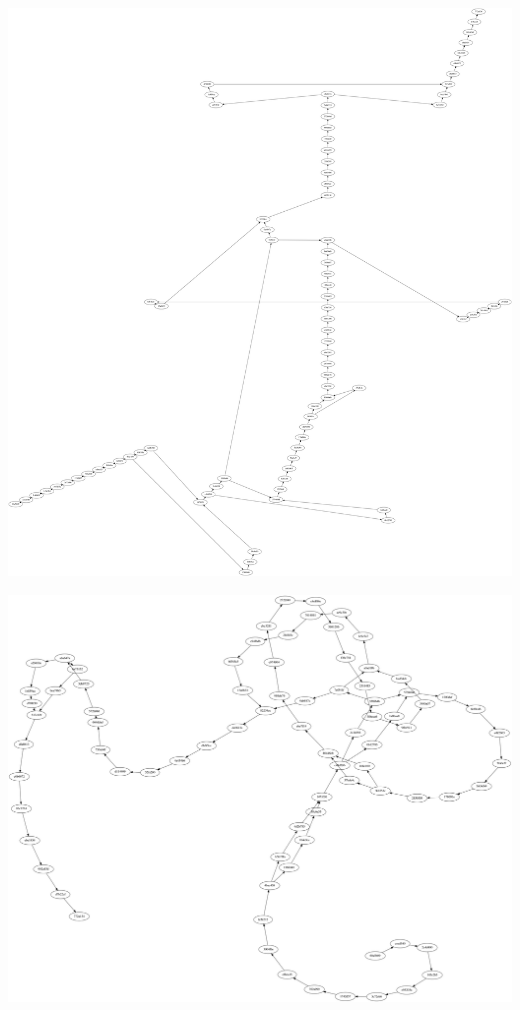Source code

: \documentclass[cjk,dvipdfmx,20pt]{beamer}
\begin{document}
\begin{frame}{}
\begin{center}
\end{center}
\end{frame}

\begin{frame}{}
\begin{center}
\includegraphics[width=0.8\hsize]{image200812/git-twopi.png}
\end{center}
\end{frame}

\begin{frame}{}
\begin{center}
\includegraphics[width=0.8\hsize]{image200812/git-fdp.png}
\end{center}
\end{frame}
\end{document}
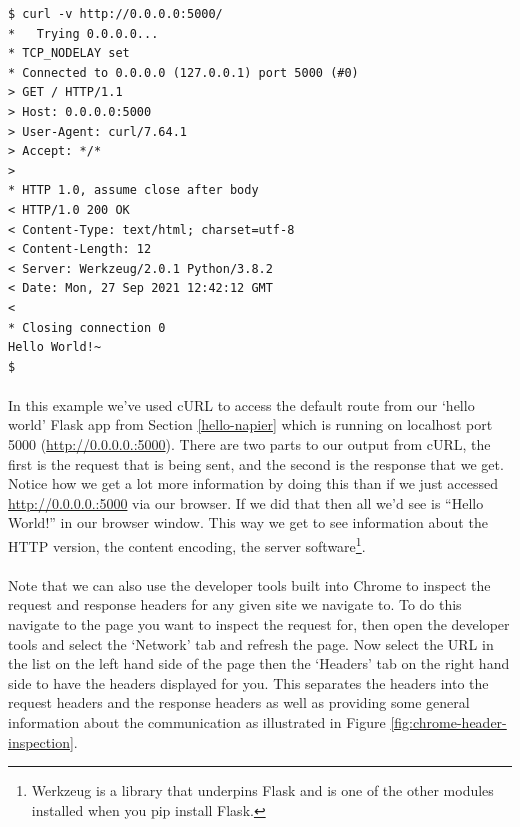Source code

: \documentclass[12pt, a4paper, oneside]{book}
\begin{document}
{\begin{lstlisting}[style=DOS]
$ curl -v http://0.0.0.0:5000/
*   Trying 0.0.0.0...
* TCP_NODELAY set
* Connected to 0.0.0.0 (127.0.0.1) port 5000 (#0)
> GET / HTTP/1.1
> Host: 0.0.0.0:5000
> User-Agent: curl/7.64.1
> Accept: */*
> 
* HTTP 1.0, assume close after body
< HTTP/1.0 200 OK
< Content-Type: text/html; charset=utf-8
< Content-Length: 12
< Server: Werkzeug/2.0.1 Python/3.8.2
< Date: Mon, 27 Sep 2021 12:42:12 GMT
< 
* Closing connection 0
Hello World!~
$ 
\end{lstlisting}

\paragraph{} In this example we've used cURL to access the default route from our `hello world' Flask app from Section \ref{hello-napier} which is running on localhost port 5000 (\url{http://0.0.0.0.:5000}). There are two parts to our output from cURL, the first is the request that is being sent, and the second is the response that we get. Notice how we get a lot more information by doing this than if we just accessed \url{http://0.0.0.0.:5000} via our browser. If we did that then all we'd see is ``Hello World!'' in our browser window. This way we get to see information about the HTTP version, the content encoding, the server software\footnote{Werkzeug is a library that underpins Flask and is one of the other modules installed when you pip install Flask.}.

\paragraph{} Note that we can also use the developer tools built into Chrome to inspect the request and response headers for any given site we navigate to. To do this navigate to the page you want to inspect the request for, then open the developer tools and select the `Network' tab and refresh the page. Now select the URL in the list on the left hand side of the page then the `Headers' tab on the right hand side to have the headers displayed for you. This separates the headers into the request headers and the response headers as well as providing some general information about the communication as illustrated in Figure \ref{fig:chrome-header-inspection}.

}
\end{document}
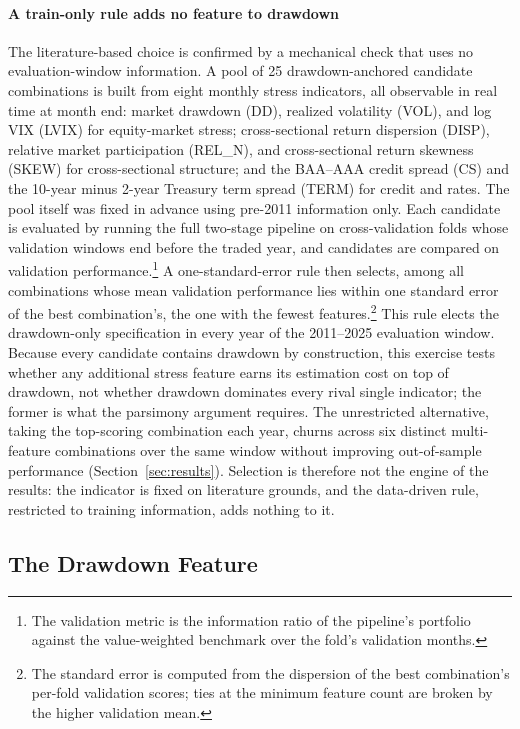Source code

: \paragraph{A train-only rule adds no feature to drawdown}
The literature-based choice is confirmed by a mechanical check that uses no evaluation-window information. A pool of 25 drawdown-anchored candidate combinations is built from eight monthly stress indicators, all observable in real time at month end: market drawdown (DD), realized volatility (VOL), and log VIX (LVIX) for equity-market stress; cross-sectional return dispersion (DISP), relative market participation (REL\_N), and cross-sectional return skewness (SKEW) for cross-sectional structure; and the BAA--AAA credit spread (CS) and the 10-year minus 2-year Treasury term spread (TERM) for credit and rates. The pool itself was fixed in advance using pre-2011 information only. Each candidate is evaluated by running the full two-stage pipeline on cross-validation folds whose validation windows end before the traded year, and candidates are compared on validation performance.\footnote{The validation metric is the information ratio of the pipeline's portfolio against the value-weighted benchmark over the fold's validation months.} A one-standard-error rule then selects, among all combinations whose mean validation performance lies within one standard error of the best combination's, the one with the fewest features.\footnote{The standard error is computed from the dispersion of the best combination's per-fold validation scores; ties at the minimum feature count are broken by the higher validation mean.} This rule elects the drawdown-only specification in every year of the 2011--2025 evaluation window. Because every candidate contains drawdown by construction, this exercise tests whether any additional stress feature earns its estimation cost on top of drawdown, not whether drawdown dominates every rival single indicator; the former is what the parsimony argument requires. The unrestricted alternative, taking the top-scoring combination each year, churns across six distinct multi-feature combinations over the same window without improving out-of-sample performance (Section~\ref{sec:results}). Selection is therefore not the engine of the results: the indicator is fixed on literature grounds, and the data-driven rule, restricted to training information, adds nothing to it.

\subsection{The Drawdown Feature}\label{sec:hmm_features}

* [PROBLEM STATEMENT]: All of the material goes into the answer exactly as it stands, except for the pictures.

* [FINISHED EXERCISE]:
Source code

: \documentclass[cjk,dvipdfmx,20pt]{beamer}
\begin{document}
\begin{frame}{}
\begin{center}
\end{center}
\end{frame}

\begin{frame}{}
\begin{center}
\includegraphics[width=0.8\hsize]{image200812/git-twopi.png}
\end{center}
\end{frame}

\begin{frame}{}
\begin{center}
\includegraphics[width=0.8\hsize]{image200812/git-fdp.png}
\end{center}
\end{frame}
\end{document}
Source code

: \documentclass[12pt, a4paper, oneside]{book}
\begin{document}
{\begin{lstlisting}[style=DOS]
$ curl -v http://0.0.0.0:5000/
*   Trying 0.0.0.0...
* TCP_NODELAY set
* Connected to 0.0.0.0 (127.0.0.1) port 5000 (#0)
> GET / HTTP/1.1
> Host: 0.0.0.0:5000
> User-Agent: curl/7.64.1
> Accept: */*
> 
* HTTP 1.0, assume close after body
< HTTP/1.0 200 OK
< Content-Type: text/html; charset=utf-8
< Content-Length: 12
< Server: Werkzeug/2.0.1 Python/3.8.2
< Date: Mon, 27 Sep 2021 12:42:12 GMT
< 
* Closing connection 0
Hello World!~
$ 
\end{lstlisting}

\paragraph{} In this example we've used cURL to access the default route from our `hello world' Flask app from Section \ref{hello-napier} which is running on localhost port 5000 (\url{http://0.0.0.0.:5000}). There are two parts to our output from cURL, the first is the request that is being sent, and the second is the response that we get. Notice how we get a lot more information by doing this than if we just accessed \url{http://0.0.0.0.:5000} via our browser. If we did that then all we'd see is ``Hello World!'' in our browser window. This way we get to see information about the HTTP version, the content encoding, the server software\footnote{Werkzeug is a library that underpins Flask and is one of the other modules installed when you pip install Flask.}.

\paragraph{} Note that we can also use the developer tools built into Chrome to inspect the request and response headers for any given site we navigate to. To do this navigate to the page you want to inspect the request for, then open the developer tools and select the `Network' tab and refresh the page. Now select the URL in the list on the left hand side of the page then the `Headers' tab on the right hand side to have the headers displayed for you. This separates the headers into the request headers and the response headers as well as providing some general information about the communication as illustrated in Figure \ref{fig:chrome-header-inspection}.

}
\end{document}
Source code

: \paragraph{A train-only rule adds no feature to drawdown}
The literature-based choice is confirmed by a mechanical check that uses no evaluation-window information. A pool of 25 drawdown-anchored candidate combinations is built from eight monthly stress indicators, all observable in real time at month end: market drawdown (DD), realized volatility (VOL), and log VIX (LVIX) for equity-market stress; cross-sectional return dispersion (DISP), relative market participation (REL\_N), and cross-sectional return skewness (SKEW) for cross-sectional structure; and the BAA--AAA credit spread (CS) and the 10-year minus 2-year Treasury term spread (TERM) for credit and rates. The pool itself was fixed in advance using pre-2011 information only. Each candidate is evaluated by running the full two-stage pipeline on cross-validation folds whose validation windows end before the traded year, and candidates are compared on validation performance.\footnote{The validation metric is the information ratio of the pipeline's portfolio against the value-weighted benchmark over the fold's validation months.} A one-standard-error rule then selects, among all combinations whose mean validation performance lies within one standard error of the best combination's, the one with the fewest features.\footnote{The standard error is computed from the dispersion of the best combination's per-fold validation scores; ties at the minimum feature count are broken by the higher validation mean.} This rule elects the drawdown-only specification in every year of the 2011--2025 evaluation window. Because every candidate contains drawdown by construction, this exercise tests whether any additional stress feature earns its estimation cost on top of drawdown, not whether drawdown dominates every rival single indicator; the former is what the parsimony argument requires. The unrestricted alternative, taking the top-scoring combination each year, churns across six distinct multi-feature combinations over the same window without improving out-of-sample performance (Section~\ref{sec:results}). Selection is therefore not the engine of the results: the indicator is fixed on literature grounds, and the data-driven rule, restricted to training information, adds nothing to it.

\subsection{The Drawdown Feature}\label{sec:hmm_features}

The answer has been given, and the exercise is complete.